» What the task requires
Scan the entries below. Report each line where the string "cref" occurs.

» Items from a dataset
╭──

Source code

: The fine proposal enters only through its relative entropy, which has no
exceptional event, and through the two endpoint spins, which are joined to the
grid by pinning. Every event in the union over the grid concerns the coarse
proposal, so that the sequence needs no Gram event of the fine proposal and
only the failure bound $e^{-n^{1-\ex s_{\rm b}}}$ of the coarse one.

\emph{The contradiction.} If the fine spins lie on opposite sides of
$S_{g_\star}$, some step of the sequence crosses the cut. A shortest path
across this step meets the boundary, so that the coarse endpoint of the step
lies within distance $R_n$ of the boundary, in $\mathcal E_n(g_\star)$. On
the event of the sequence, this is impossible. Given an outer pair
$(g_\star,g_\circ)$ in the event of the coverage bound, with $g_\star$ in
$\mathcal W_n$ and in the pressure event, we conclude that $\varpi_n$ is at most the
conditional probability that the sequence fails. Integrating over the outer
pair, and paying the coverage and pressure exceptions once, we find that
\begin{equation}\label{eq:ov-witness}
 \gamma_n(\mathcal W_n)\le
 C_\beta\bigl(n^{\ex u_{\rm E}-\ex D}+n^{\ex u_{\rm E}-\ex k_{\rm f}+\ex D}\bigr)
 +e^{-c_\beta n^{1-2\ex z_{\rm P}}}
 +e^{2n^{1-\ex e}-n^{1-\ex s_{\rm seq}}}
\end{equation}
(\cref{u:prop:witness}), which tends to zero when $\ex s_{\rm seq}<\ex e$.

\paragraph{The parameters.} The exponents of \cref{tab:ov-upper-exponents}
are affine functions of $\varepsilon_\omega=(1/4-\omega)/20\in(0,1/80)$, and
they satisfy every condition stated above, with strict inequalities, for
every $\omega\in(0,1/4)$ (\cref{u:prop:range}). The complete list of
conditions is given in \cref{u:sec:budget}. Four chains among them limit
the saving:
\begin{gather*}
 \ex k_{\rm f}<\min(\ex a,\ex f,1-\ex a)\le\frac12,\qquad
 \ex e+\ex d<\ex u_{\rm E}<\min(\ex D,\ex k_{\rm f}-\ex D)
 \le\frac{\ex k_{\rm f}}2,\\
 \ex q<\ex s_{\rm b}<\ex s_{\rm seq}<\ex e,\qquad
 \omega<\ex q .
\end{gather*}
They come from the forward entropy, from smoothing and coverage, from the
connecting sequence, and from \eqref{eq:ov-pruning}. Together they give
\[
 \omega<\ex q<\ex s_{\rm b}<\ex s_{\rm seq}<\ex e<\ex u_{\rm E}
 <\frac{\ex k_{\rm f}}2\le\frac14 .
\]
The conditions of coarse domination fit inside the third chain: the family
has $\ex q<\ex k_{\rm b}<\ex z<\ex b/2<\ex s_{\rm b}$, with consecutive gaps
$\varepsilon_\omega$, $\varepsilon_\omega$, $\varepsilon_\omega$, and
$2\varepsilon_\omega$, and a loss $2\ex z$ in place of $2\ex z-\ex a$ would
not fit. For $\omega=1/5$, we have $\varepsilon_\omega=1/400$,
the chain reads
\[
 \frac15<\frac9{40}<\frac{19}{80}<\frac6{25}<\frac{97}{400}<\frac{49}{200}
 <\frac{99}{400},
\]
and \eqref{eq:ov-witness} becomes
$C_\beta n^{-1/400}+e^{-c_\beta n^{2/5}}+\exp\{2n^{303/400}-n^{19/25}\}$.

╰──

» Solution for this exercise
(\cref{u:prop:witness}), which tends to zero when $\ex s_{\rm seq}<\ex e$.
\paragraph{The parameters.} The exponents of \cref{tab:ov-upper-exponents}
every $\omega\in(0,1/4)$ (\cref{u:prop:range}). The complete list of
conditions is given in \cref{u:sec:budget}. Four chains among them limit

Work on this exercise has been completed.